Robert Liardon tells us that when John XXIII fled, his jailers left the keys to Hus’ cell with Sigismund. At that moment, Sigismund could have released Hus. But instead, Sigismund had Hus transferred by night, under heavy guard, to a castle in Gottlieben. There, Hus was kept in strict isolation, having his feet in bonds during the day and one of his hands chained to the castle wall at night.
Since all of ex-pope John’s men had fled, a new council of judges was assigned to the Hus case. Of course, the council was unjust. Each new member hated Hus as much as the first council; Hus realized he would receive no justice from them. Hus had to undergo the same questions over and over again, just as the first council had interrogated him.
Finally, the Czech and Polish nobles intervened on Hus’ behalf. The nobles’ appeals that only a public trial would prove if Hus was guilty or not eventually convinced the council. They promised to hear Hus at a public meeting on June 5, 1415. After five months in prison, Hus would finally be able to publicly state his case!

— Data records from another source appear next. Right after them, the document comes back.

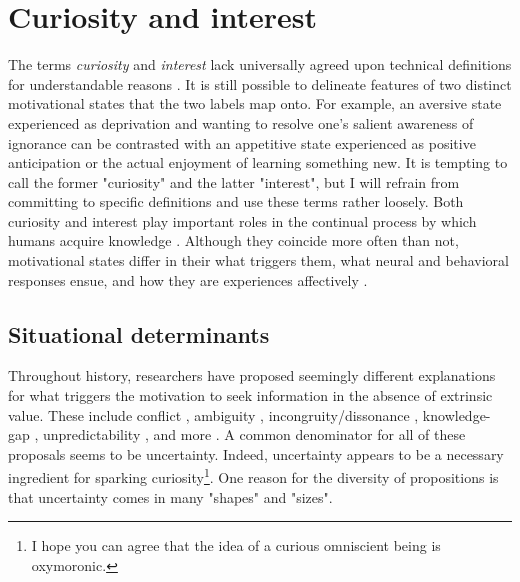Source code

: \section{Curiosity and interest}

The terms \emph{curiosity} and \emph{interest} lack universally agreed upon technical definitions for understandable reasons \cite{kidd_psychology_2015,murayama_process_2019,dubey_reconciling_2020}. It is still possible to delineate features of two distinct motivational states that the two labels map onto. For example, an aversive state experienced as deprivation and wanting to resolve one's salient awareness of ignorance can be contrasted with an appetitive state experienced as positive anticipation or the actual enjoyment of learning something new. It is tempting to call the former "curiosity" and the latter "interest", but I will refrain from committing to specific definitions and use these terms rather loosely. Both curiosity and interest play important roles in the continual process by which humans acquire knowledge \cite{murayama_process_2019}. Although they coincide more often than not, motivational states differ in their what triggers them, what neural and behavioral responses ensue, and how they are experiences affectively \cite{day_curiosity_1982,grossnickle_disentangling_2016,hidi_interest_2019,shin_homo_2019,litman_curiosity_2019}.

\subsection{Situational determinants} 

Throughout history, researchers have proposed seemingly different explanations for what triggers the motivation to seek information in the absence of extrinsic value. These include conflict \cite{berlyne_theory_1954}, ambiguity \cite{ellsberg_risk_1961}, incongruity/dissonance \cite{hunt_experience_1960,festinger_theory_1962}, knowledge-gap \cite{loewenstein_psychology_1994}, unpredictability \cite{shin_homo_2019}, and more \cite[see ][for a review]{loewenstein_psychology_1994,oudeyer_what_2007,bazhydai_curiosity_2020}. A common denominator for all of these proposals seems to be uncertainty. Indeed, uncertainty appears to be a necessary ingredient for sparking curiosity\footnote{I hope you can agree that the idea of a curious omniscient being is oxymoronic.}. One reason for the diversity of propositions is that uncertainty comes in many "shapes" and "sizes".

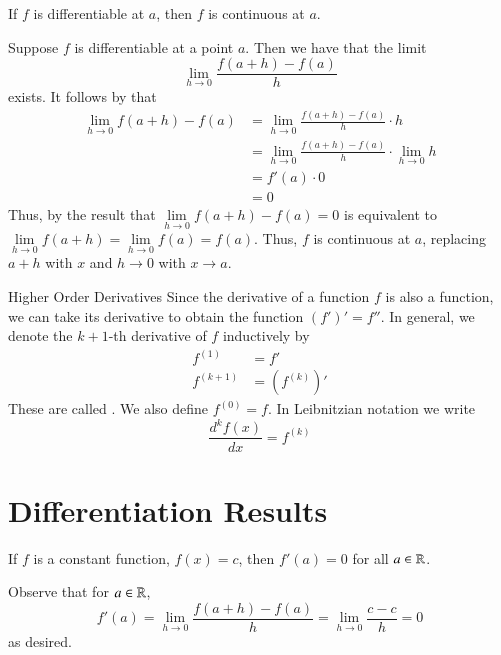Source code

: \documentclass[12pt]{report}
\begin{document}
\begin{thm}{}{}
    If $f$ is differentiable at $a$, then $f$ is continuous at $a$.
\end{thm}
\begin{proof*}{}{}
    Suppose $f$ is differentiable at a point $a$. Then we have that the limit $$\lim\limits_{h\rightarrow 0}\frac{f(a+h) - f(a)}{h}$$ exists. It follows by  that \begin{align*}
        \lim\limits_{h\rightarrow 0}f(a+h) - f(a) &= \lim\limits_{h\rightarrow 0}\frac{f(a+h)-f(a)}{h}\cdot h \\
        &= \lim\limits_{h\rightarrow 0}\frac{f(a+h) - f(a)}{h}\cdot \lim\limits_{h\rightarrow 0} h\\
        &= f'(a)\cdot 0\\
        &= 0
    \end{align*}
    Thus, by  the result that $\lim\limits_{h\rightarrow 0}f(a+h) - f(a) = 0$ is equivalent to $\lim\limits_{h\rightarrow 0}f(a+h) = \lim\limits_{h\rightarrow 0} f(a) = f(a)$. Thus, $f$ is continuous at $a$, replacing $a+h$ with $x$ and $h\rightarrow 0$ with $x \rightarrow a$.
\end{proof*}


\begin{defn}{Higher Order Derivatives}{}
    Since the derivative of a function $f$ is also a function, we can take its derivative to obtain the function $(f')' = f''$. In general, we denote the $k+1$-th derivative of $f$ inductively by \begin{align*}
        f^{(1)} &= f' \\
        f^{(k+1)} &= (f^{(k)})'
    \end{align*}
    These are called . We also define $f^{(0)} = f$. In Leibnitzian notation we write \begin{equation}
        \frac{d^kf(x)}{dx} = f^{(k)}
    \end{equation}
\end{defn}

\section{Differentiation Results}

\begin{thm}{}{}
    If $f$ is a constant function, $f(x) = c$, then $f'(a) = 0$ for all $a \in \mathbb R$.
\end{thm}
\begin{proof*}{}{}
    Observe that for $a \in \mathbb R$, $$f'(a) = \lim\limits_{h\rightarrow 0}\frac{f(a+h)-f(a)}{h} = \lim\limits_{h\rightarrow 0}\frac{c-c}{h} = 0$$
    as desired.
\end{proof*}
\end{document}
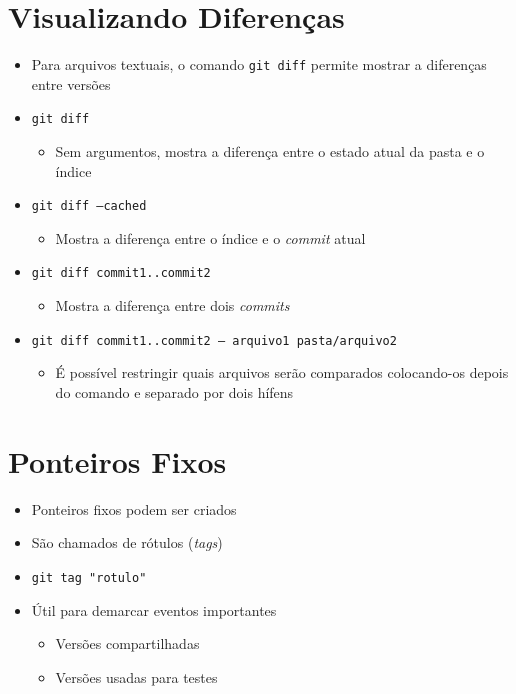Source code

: \documentclass{beamer}
\newenvironment{slide}{\begin{frame}{\insertsection}}{\end{frame}}
\begin{document}
\section{Visualizando Diferenças}
\begin{slide}
    \begin{itemize}
        \item Para arquivos textuais, o comando \texttt{git diff} permite
            mostrar a diferenças entre versões
        \pause
        \item \texttt{git diff}
        \begin{itemize}
            \item Sem argumentos, mostra a diferença entre o estado atual da
                pasta e o índice
        \end{itemize}
        \pause
        \item \texttt{git diff --cached}
        \begin{itemize}
            \item Mostra a diferença entre o índice e o \emph{commit} atual
        \end{itemize}
        \pause
        \item \texttt{git diff commit1..commit2}
        \begin{itemize}
            \item Mostra a diferença entre dois \emph{commits}
        \end{itemize}
        \pause
        \item \texttt{git diff commit1..commit2 -- arquivo1 pasta/arquivo2}
        \begin{itemize}
            \item É possível restringir quais arquivos serão comparados
                colocando-os depois do comando e separado por dois hífens
        \end{itemize}
    \end{itemize}
\end{slide}

\section{Ponteiros Fixos}
\begin{slide}
    \begin{itemize}
        \item Ponteiros fixos podem ser criados
        \pause
        \item São chamados de rótulos (\emph{tags})
        \pause
        \item \texttt{git tag "rotulo"}
        \pause
        \item Útil para demarcar eventos importantes
        \begin{itemize}
            \pause
            \item Versões compartilhadas
            \pause
            \item Versões usadas para testes
        \end{itemize}
    \end{itemize}
\end{slide}
\end{document}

But when the long-desired and hard-fought-for morning of June 5 came, the council met, as usual, without Hus. They proceeded to discuss the heretical issues that Hus was accused of—all in his absence! A servant of one of the Czech nobles happened to overhear it. He ran to tell the other nobles, who immediately informed Sigismund. Sigismund sent an order that stopped the meeting, forbidding that anything be decided in Hus’ absence.
Only then was Hus—weak, filthy, and smelling rank from the dungeon dampness—brought into the dining hall of the monastery for a hearing. However, none of his friends were permitted inside; they had to stand outside, listening as Hus tried to defend himself against the shouts of the council. Whenever Hus tried to explain himself, the council ordered him to answer only yes or no. When Hus remained silent, the council claimed that the silence was an admission of guilt. Finally, the council decided there was too much anger and commotion for a useful meeting, so they adjourned until the next Friday.